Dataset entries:

------------------------------------------------------------

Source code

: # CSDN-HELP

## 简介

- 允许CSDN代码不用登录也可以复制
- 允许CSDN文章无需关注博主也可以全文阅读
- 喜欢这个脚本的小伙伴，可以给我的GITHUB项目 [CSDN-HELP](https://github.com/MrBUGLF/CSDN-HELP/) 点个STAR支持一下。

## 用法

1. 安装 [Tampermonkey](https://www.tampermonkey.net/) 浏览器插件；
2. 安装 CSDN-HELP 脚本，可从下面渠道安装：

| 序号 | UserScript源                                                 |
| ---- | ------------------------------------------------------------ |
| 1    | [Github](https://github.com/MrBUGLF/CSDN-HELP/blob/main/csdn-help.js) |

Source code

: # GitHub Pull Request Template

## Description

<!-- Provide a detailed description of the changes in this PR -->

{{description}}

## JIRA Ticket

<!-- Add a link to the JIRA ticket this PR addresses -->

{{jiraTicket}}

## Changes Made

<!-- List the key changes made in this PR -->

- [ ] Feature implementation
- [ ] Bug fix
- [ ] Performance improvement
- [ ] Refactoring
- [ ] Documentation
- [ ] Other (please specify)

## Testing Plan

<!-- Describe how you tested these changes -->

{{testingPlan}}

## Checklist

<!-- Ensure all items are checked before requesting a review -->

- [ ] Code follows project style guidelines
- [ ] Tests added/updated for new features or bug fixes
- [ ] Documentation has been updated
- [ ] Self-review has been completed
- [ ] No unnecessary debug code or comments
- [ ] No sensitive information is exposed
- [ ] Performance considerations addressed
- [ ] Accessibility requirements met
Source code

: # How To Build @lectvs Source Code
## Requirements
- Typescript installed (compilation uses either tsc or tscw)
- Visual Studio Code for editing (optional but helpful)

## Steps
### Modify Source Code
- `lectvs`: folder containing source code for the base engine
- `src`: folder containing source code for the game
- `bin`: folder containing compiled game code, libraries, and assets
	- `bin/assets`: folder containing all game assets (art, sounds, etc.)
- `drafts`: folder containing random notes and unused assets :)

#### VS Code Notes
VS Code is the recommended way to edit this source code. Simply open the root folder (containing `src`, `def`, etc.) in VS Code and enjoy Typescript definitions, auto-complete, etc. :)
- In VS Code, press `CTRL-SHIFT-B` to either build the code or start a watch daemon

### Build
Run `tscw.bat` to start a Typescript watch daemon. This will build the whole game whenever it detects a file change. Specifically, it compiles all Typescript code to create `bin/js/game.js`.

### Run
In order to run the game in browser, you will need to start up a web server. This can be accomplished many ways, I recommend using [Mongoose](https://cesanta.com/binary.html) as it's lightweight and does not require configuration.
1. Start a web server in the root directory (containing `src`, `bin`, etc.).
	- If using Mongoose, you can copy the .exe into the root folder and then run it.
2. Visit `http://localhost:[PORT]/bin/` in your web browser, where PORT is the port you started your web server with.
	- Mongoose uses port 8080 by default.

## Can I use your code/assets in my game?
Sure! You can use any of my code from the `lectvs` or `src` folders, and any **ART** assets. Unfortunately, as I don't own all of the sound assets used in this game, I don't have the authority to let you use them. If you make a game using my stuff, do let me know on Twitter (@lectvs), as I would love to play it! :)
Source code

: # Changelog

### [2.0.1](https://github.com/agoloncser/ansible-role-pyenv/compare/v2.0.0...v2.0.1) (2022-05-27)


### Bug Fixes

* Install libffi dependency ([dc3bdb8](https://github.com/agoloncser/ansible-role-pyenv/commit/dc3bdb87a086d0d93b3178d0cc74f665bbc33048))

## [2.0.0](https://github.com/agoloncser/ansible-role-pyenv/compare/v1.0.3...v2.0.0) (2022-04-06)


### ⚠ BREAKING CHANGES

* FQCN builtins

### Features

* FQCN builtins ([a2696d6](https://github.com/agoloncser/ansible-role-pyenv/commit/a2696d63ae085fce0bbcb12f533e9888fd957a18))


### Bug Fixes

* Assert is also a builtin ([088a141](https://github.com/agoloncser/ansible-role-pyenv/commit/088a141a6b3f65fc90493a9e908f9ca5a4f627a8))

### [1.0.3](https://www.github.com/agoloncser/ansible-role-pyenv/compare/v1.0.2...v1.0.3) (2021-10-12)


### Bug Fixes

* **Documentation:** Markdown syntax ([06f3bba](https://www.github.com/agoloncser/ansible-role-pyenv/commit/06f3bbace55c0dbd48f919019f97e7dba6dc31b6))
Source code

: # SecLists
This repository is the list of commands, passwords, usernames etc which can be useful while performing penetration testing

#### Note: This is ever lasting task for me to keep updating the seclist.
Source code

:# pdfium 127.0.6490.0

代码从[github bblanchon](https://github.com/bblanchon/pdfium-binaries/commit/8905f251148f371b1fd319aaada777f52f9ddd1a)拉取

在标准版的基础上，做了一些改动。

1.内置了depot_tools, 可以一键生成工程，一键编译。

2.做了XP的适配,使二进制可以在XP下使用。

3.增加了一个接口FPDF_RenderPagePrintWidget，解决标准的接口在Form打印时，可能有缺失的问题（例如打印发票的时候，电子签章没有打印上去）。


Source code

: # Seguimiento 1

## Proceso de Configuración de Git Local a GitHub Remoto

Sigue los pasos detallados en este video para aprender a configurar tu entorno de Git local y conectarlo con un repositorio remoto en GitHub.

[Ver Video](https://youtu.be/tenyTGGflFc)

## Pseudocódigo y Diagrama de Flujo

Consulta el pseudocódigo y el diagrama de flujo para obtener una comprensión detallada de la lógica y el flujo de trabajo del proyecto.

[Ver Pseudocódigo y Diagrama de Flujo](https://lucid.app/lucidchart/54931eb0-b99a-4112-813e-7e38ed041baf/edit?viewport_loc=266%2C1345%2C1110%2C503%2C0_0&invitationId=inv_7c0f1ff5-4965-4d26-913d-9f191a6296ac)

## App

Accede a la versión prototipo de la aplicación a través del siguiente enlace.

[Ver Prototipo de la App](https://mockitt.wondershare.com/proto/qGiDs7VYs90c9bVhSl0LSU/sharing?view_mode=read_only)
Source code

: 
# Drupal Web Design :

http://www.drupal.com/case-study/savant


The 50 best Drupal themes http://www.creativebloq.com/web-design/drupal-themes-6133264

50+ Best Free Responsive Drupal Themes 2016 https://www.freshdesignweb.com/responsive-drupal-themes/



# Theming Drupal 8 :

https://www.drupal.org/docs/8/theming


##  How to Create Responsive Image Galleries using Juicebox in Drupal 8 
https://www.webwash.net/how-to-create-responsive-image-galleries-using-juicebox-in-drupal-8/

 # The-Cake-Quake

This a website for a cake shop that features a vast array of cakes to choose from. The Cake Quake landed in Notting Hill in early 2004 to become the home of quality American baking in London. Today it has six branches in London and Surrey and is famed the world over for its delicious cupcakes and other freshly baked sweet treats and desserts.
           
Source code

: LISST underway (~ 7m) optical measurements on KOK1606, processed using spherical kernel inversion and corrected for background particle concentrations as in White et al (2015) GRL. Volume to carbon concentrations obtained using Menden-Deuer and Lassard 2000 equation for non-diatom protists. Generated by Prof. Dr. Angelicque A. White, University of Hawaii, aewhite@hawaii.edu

------------------------------------------------------------

Print the data above again, with nothing altered and nothing left out.

Source code

: # CSDN-HELP

## 简介

- 允许CSDN代码不用登录也可以复制
- 允许CSDN文章无需关注博主也可以全文阅读
- 喜欢这个脚本的小伙伴，可以给我的GITHUB项目 [CSDN-HELP](https://github.com/MrBUGLF/CSDN-HELP/) 点个STAR支持一下。

## 用法

1. 安装 [Tampermonkey](https://www.tampermonkey.net/) 浏览器插件；
2. 安装 CSDN-HELP 脚本，可从下面渠道安装：

| 序号 | UserScript源                                                 |
| ---- | ------------------------------------------------------------ |
| 1    | [Github](https://github.com/MrBUGLF/CSDN-HELP/blob/main/csdn-help.js) |

Source code

: # GitHub Pull Request Template

## Description

<!-- Provide a detailed description of the changes in this PR -->

{{description}}

## JIRA Ticket

<!-- Add a link to the JIRA ticket this PR addresses -->

{{jiraTicket}}

## Changes Made

<!-- List the key changes made in this PR -->

- [ ] Feature implementation
- [ ] Bug fix
- [ ] Performance improvement
- [ ] Refactoring
- [ ] Documentation
- [ ] Other (please specify)

## Testing Plan

<!-- Describe how you tested these changes -->

{{testingPlan}}

## Checklist

<!-- Ensure all items are checked before requesting a review -->

- [ ] Code follows project style guidelines
- [ ] Tests added/updated for new features or bug fixes
- [ ] Documentation has been updated
- [ ] Self-review has been completed
- [ ] No unnecessary debug code or comments
- [ ] No sensitive information is exposed
- [ ] Performance considerations addressed
- [ ] Accessibility requirements met
Source code

: # How To Build @lectvs Source Code
## Requirements
- Typescript installed (compilation uses either tsc or tscw)
- Visual Studio Code for editing (optional but helpful)

## Steps
### Modify Source Code
- `lectvs`: folder containing source code for the base engine
- `src`: folder containing source code for the game
- `bin`: folder containing compiled game code, libraries, and assets
	- `bin/assets`: folder containing all game assets (art, sounds, etc.)
- `drafts`: folder containing random notes and unused assets :)

#### VS Code Notes
VS Code is the recommended way to edit this source code. Simply open the root folder (containing `src`, `def`, etc.) in VS Code and enjoy Typescript definitions, auto-complete, etc. :)
- In VS Code, press `CTRL-SHIFT-B` to either build the code or start a watch daemon

### Build
Run `tscw.bat` to start a Typescript watch daemon. This will build the whole game whenever it detects a file change. Specifically, it compiles all Typescript code to create `bin/js/game.js`.

### Run
In order to run the game in browser, you will need to start up a web server. This can be accomplished many ways, I recommend using [Mongoose](https://cesanta.com/binary.html) as it's lightweight and does not require configuration.
1. Start a web server in the root directory (containing `src`, `bin`, etc.).
	- If using Mongoose, you can copy the .exe into the root folder and then run it.
2. Visit `http://localhost:[PORT]/bin/` in your web browser, where PORT is the port you started your web server with.
	- Mongoose uses port 8080 by default.

## Can I use your code/assets in my game?
Sure! You can use any of my code from the `lectvs` or `src` folders, and any **ART** assets. Unfortunately, as I don't own all of the sound assets used in this game, I don't have the authority to let you use them. If you make a game using my stuff, do let me know on Twitter (@lectvs), as I would love to play it! :)
Source code

: # Changelog

### [2.0.1](https://github.com/agoloncser/ansible-role-pyenv/compare/v2.0.0...v2.0.1) (2022-05-27)


### Bug Fixes

* Install libffi dependency ([dc3bdb8](https://github.com/agoloncser/ansible-role-pyenv/commit/dc3bdb87a086d0d93b3178d0cc74f665bbc33048))

## [2.0.0](https://github.com/agoloncser/ansible-role-pyenv/compare/v1.0.3...v2.0.0) (2022-04-06)


### ⚠ BREAKING CHANGES

* FQCN builtins

### Features

* FQCN builtins ([a2696d6](https://github.com/agoloncser/ansible-role-pyenv/commit/a2696d63ae085fce0bbcb12f533e9888fd957a18))


### Bug Fixes

* Assert is also a builtin ([088a141](https://github.com/agoloncser/ansible-role-pyenv/commit/088a141a6b3f65fc90493a9e908f9ca5a4f627a8))

### [1.0.3](https://www.github.com/agoloncser/ansible-role-pyenv/compare/v1.0.2...v1.0.3) (2021-10-12)


### Bug Fixes

* **Documentation:** Markdown syntax ([06f3bba](https://www.github.com/agoloncser/ansible-role-pyenv/commit/06f3bbace55c0dbd48f919019f97e7dba6dc31b6))
Source code

: # SecLists
This repository is the list of commands, passwords, usernames etc which can be useful while performing penetration testing

#### Note: This is ever lasting task for me to keep updating the seclist.
Source code

:# pdfium 127.0.6490.0

代码从[github bblanchon](https://github.com/bblanchon/pdfium-binaries/commit/8905f251148f371b1fd319aaada777f52f9ddd1a)拉取

在标准版的基础上，做了一些改动。

1.内置了depot_tools, 可以一键生成工程，一键编译。

2.做了XP的适配,使二进制可以在XP下使用。

3.增加了一个接口FPDF_RenderPagePrintWidget，解决标准的接口在Form打印时，可能有缺失的问题（例如打印发票的时候，电子签章没有打印上去）。


Source code

: # Seguimiento 1

## Proceso de Configuración de Git Local a GitHub Remoto

Sigue los pasos detallados en este video para aprender a configurar tu entorno de Git local y conectarlo con un repositorio remoto en GitHub.

[Ver Video](https://youtu.be/tenyTGGflFc)

## Pseudocódigo y Diagrama de Flujo

Consulta el pseudocódigo y el diagrama de flujo para obtener una comprensión detallada de la lógica y el flujo de trabajo del proyecto.

[Ver Pseudocódigo y Diagrama de Flujo](https://lucid.app/lucidchart/54931eb0-b99a-4112-813e-7e38ed041baf/edit?viewport_loc=266%2C1345%2C1110%2C503%2C0_0&invitationId=inv_7c0f1ff5-4965-4d26-913d-9f191a6296ac)

## App

Accede a la versión prototipo de la aplicación a través del siguiente enlace.

[Ver Prototipo de la App](https://mockitt.wondershare.com/proto/qGiDs7VYs90c9bVhSl0LSU/sharing?view_mode=read_only)
Source code

: 
# Drupal Web Design :

http://www.drupal.com/case-study/savant


The 50 best Drupal themes http://www.creativebloq.com/web-design/drupal-themes-6133264

50+ Best Free Responsive Drupal Themes 2016 https://www.freshdesignweb.com/responsive-drupal-themes/



# Theming Drupal 8 :

https://www.drupal.org/docs/8/theming


##  How to Create Responsive Image Galleries using Juicebox in Drupal 8 
https://www.webwash.net/how-to-create-responsive-image-galleries-using-juicebox-in-drupal-8/

 # The-Cake-Quake

This a website for a cake shop that features a vast array of cakes to choose from. The Cake Quake landed in Notting Hill in early 2004 to become the home of quality American baking in London. Today it has six branches in London and Surrey and is famed the world over for its delicious cupcakes and other freshly baked sweet treats and desserts.
           
Source code

: LISST underway (~ 7m) optical measurements on KOK1606, processed using spherical kernel inversion and corrected for background particle concentrations as in White et al (2015) GRL. Volume to carbon concentrations obtained using Menden-Deuer and Lassard 2000 equation for non-diatom protists. Generated by Prof. Dr. Angelicque A. White, University of Hawaii, aewhite@hawaii.edu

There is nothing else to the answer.